Below are a few ideas that would fix this problem once and for all (hopefully!) directly in the python language instead. Feedback welcome !

1- breaking backwards compatibility

The easiest way to fix the no-parenthesis case directly in the language would be to automatically redirect all decorator usage without parenthesis, to empty-parenthesis. So if you have a set_hello_tag(tag='world') decorator, if you use it without parenthesis:

@set_hello_tag
def foo():
    pass

the python language interpreter would interprete it exactly the same way than

@set_hello_tag()
def foo():
    pass

In other words, using a decorator with the @ syntax and without parenthesis would simply be an alias for the same usage with empty parenthesis.

Implementation would therefore be extremely easy: for all decorators, you would always code it in a "nested" way:

def set_hello_tag(tag='world'):
    def decorate(f):
        setattr(f, 'hello', tag)  # set a hello=<tag> tag on the decorated f
        return f
    return decorate

Drawbacks: this change in the python interpreter behaviour would obviously break compatibility for legacy decorators that did not support arguments at all, such as this one:

def set_helloworld_tag(f):
    setattr(f, 'hello', 'world')  # set a hello=world tag on the decorated f
    return f

2- preserving backwards compatibility

If we need to preserve backwards compatibility, then we need to make the new mechanism optional, so that developers explicitly choose to use it.

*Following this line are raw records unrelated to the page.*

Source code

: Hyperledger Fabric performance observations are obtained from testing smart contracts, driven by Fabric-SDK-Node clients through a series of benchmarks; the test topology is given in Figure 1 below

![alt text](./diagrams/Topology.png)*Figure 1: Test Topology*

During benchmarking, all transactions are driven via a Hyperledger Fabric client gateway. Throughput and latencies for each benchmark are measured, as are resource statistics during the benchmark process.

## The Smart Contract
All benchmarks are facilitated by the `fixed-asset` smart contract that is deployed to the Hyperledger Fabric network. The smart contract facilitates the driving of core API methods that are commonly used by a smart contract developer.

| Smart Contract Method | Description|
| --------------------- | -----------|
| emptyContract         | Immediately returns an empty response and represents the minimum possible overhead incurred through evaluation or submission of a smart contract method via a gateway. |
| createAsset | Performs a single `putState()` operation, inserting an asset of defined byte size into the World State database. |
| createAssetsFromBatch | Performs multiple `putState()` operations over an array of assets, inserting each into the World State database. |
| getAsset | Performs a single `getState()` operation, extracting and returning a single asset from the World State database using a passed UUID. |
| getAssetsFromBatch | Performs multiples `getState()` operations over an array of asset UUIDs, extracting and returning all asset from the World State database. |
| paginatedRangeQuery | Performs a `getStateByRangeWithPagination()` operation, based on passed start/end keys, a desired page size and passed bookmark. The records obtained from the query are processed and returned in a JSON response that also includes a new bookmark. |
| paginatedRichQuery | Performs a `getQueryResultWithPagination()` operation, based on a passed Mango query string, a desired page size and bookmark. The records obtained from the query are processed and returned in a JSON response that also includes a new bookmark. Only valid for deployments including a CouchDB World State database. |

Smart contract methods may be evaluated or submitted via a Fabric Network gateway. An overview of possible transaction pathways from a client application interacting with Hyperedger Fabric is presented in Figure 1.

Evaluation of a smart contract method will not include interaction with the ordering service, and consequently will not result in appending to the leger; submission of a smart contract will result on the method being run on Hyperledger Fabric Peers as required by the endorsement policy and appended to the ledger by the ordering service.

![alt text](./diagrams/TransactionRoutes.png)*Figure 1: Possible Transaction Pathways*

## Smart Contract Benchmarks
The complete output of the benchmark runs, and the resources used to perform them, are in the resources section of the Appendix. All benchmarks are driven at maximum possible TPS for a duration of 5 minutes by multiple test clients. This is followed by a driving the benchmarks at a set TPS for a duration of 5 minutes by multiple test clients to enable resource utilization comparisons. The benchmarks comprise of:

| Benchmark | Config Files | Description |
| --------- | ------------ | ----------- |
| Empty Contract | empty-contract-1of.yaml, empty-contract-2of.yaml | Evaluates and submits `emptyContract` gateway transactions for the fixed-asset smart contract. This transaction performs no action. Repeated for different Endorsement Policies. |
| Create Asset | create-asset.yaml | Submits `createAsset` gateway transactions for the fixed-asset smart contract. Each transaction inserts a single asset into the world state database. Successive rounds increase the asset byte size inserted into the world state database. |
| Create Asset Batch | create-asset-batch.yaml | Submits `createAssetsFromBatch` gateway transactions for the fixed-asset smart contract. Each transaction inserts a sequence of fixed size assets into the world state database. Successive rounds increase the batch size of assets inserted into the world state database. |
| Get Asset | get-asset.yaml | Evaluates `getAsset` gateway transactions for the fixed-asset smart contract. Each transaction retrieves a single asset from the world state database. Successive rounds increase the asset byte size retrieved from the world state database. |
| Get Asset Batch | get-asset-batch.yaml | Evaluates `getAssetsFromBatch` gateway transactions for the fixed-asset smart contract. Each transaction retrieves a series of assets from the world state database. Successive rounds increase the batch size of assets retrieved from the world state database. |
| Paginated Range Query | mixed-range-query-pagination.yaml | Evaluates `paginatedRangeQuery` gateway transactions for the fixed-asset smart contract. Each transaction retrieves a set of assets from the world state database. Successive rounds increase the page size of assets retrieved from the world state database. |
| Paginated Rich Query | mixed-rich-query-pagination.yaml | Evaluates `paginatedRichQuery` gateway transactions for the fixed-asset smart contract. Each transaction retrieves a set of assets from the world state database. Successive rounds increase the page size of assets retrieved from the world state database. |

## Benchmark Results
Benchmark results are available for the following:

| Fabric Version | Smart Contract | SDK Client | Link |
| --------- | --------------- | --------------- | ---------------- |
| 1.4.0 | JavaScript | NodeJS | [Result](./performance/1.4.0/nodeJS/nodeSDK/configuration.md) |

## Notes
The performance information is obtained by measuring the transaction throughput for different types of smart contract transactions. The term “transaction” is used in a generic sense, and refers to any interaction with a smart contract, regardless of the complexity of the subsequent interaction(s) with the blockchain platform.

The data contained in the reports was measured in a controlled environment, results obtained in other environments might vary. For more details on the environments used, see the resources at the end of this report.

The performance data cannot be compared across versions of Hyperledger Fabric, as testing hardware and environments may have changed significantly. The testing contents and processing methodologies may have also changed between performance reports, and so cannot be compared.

My suggestion would be to introduce a new @decorator_factory decorator in the stdlib, that developers would use to declare that they are ok with redirecting all no-parenthesis usages to with-empty-parenthesis usages. Note that I use the term "factory" because some users use it to distinguish between the no-argument ones (decorators) and the with-argument ones (decorator factories).

This is how you would create a set_hello_tag decorator:

@decorator_factory
def set_hello_tag(tag='world'):
    def decorate(f):
        setattr(f, 'hello', tag)  # set a hello tag on the decorated f
        return f
    return decorate

The explicit @decorator_factory annotation would make the interpreter/stdlib redirect all occurences of @set_hello_tag (without parenthesis) into explicit @set_hello_tag() (with empty parenthesis).

Notes:

  • if this is a too low-level feature it might require a dedicated language symbol instead of a "normal" decorator ; but it seems overkill - it would be better if we can avoid creating a new language element.

  • alternatively or in addition, the python stdlib could provide a method that would return True if and only if a given frame is a no-parenthesis decorator call. This method, for example named inspect.is_decorator_call(frame=None), could then be used by the various helper libraries, including decopatch.

Follow-up

After proposing the above to the python-ideas mailing list, it seems that people were not as interested as I thought they would be. I therefore proposed a very minimal feature in the python bug tracker (the inspect.is_decorator_call(frame) option discussed above). At least with this, everyone would be able to solve the issue easily himself, like this:

from inspect import is_decorator_call

def set_hello_tag(tag='world'):
    if is_decorator_call():
        # called without parenthesis!
        # the decorated object is `tag`
        return set_hello_tag()(tag)   # note that `is_decorator_call` should not return True for this call
    else:
        def decorate(f):
            setattr(f, 'hello', tag)  # set a hello tag on the decorated f
            return f
        return decorate

Note that is_decorator_call should not return True in nested frames, just for the immediate frame in a decorator application.